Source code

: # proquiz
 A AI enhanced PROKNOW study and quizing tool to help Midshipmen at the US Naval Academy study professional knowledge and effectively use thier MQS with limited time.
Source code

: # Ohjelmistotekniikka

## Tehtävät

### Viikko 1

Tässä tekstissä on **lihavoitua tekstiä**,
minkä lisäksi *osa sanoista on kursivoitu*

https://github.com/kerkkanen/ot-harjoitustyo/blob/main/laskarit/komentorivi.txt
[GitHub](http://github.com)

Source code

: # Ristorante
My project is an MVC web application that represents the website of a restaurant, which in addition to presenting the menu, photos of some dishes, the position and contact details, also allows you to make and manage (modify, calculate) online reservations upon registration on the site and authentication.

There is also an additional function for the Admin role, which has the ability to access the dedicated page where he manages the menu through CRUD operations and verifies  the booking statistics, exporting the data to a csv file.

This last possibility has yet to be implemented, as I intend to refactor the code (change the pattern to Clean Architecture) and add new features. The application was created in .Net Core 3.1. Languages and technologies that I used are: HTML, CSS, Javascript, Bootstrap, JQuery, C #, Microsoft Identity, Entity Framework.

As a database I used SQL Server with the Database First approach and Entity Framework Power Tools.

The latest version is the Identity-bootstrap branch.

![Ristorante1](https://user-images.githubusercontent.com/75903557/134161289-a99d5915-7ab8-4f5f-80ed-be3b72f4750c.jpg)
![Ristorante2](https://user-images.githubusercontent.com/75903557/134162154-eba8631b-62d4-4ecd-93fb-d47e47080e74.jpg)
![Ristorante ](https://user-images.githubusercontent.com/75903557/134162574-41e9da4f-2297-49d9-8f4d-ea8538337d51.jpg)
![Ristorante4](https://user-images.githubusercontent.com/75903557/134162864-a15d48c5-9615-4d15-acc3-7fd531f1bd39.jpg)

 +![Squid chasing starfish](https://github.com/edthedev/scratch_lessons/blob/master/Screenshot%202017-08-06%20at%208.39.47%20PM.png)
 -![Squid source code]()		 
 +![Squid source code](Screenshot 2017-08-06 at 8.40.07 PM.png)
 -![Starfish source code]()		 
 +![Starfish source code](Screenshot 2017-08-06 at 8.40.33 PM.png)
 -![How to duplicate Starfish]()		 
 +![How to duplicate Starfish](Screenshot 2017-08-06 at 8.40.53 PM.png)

+---+

| Exercise |
Output the data exactly, in full.

| Problem solution |
Source code

: # proquiz
 A AI enhanced PROKNOW study and quizing tool to help Midshipmen at the US Naval Academy study professional knowledge and effectively use thier MQS with limited time.
Source code

: # Ohjelmistotekniikka

## Tehtävät

### Viikko 1

Tässä tekstissä on **lihavoitua tekstiä**,
minkä lisäksi *osa sanoista on kursivoitu*

https://github.com/kerkkanen/ot-harjoitustyo/blob/main/laskarit/komentorivi.txt
[GitHub](http://github.com)

Source code

: # Ristorante
My project is an MVC web application that represents the website of a restaurant, which in addition to presenting the menu, photos of some dishes, the position and contact details, also allows you to make and manage (modify, calculate) online reservations upon registration on the site and authentication.

There is also an additional function for the Admin role, which has the ability to access the dedicated page where he manages the menu through CRUD operations and verifies  the booking statistics, exporting the data to a csv file.

This last possibility has yet to be implemented, as I intend to refactor the code (change the pattern to Clean Architecture) and add new features. The application was created in .Net Core 3.1. Languages and technologies that I used are: HTML, CSS, Javascript, Bootstrap, JQuery, C #, Microsoft Identity, Entity Framework.

As a database I used SQL Server with the Database First approach and Entity Framework Power Tools.

The latest version is the Identity-bootstrap branch.

![Ristorante1](https://user-images.githubusercontent.com/75903557/134161289-a99d5915-7ab8-4f5f-80ed-be3b72f4750c.jpg)
![Ristorante2](https://user-images.githubusercontent.com/75903557/134162154-eba8631b-62d4-4ecd-93fb-d47e47080e74.jpg)
![Ristorante ](https://user-images.githubusercontent.com/75903557/134162574-41e9da4f-2297-49d9-8f4d-ea8538337d51.jpg)
![Ristorante4](https://user-images.githubusercontent.com/75903557/134162864-a15d48c5-9615-4d15-acc3-7fd531f1bd39.jpg)

 +![Squid chasing starfish](https://github.com/edthedev/scratch_lessons/blob/master/Screenshot%202017-08-06%20at%208.39.47%20PM.png)
 -![Squid source code]()		 
 +![Squid source code](Screenshot 2017-08-06 at 8.40.07 PM.png)
 -![Starfish source code]()		 
 +![Starfish source code](Screenshot 2017-08-06 at 8.40.33 PM.png)
 -![How to duplicate Starfish]()		 
 +![How to duplicate Starfish](Screenshot 2017-08-06 at 8.40.53 PM.png)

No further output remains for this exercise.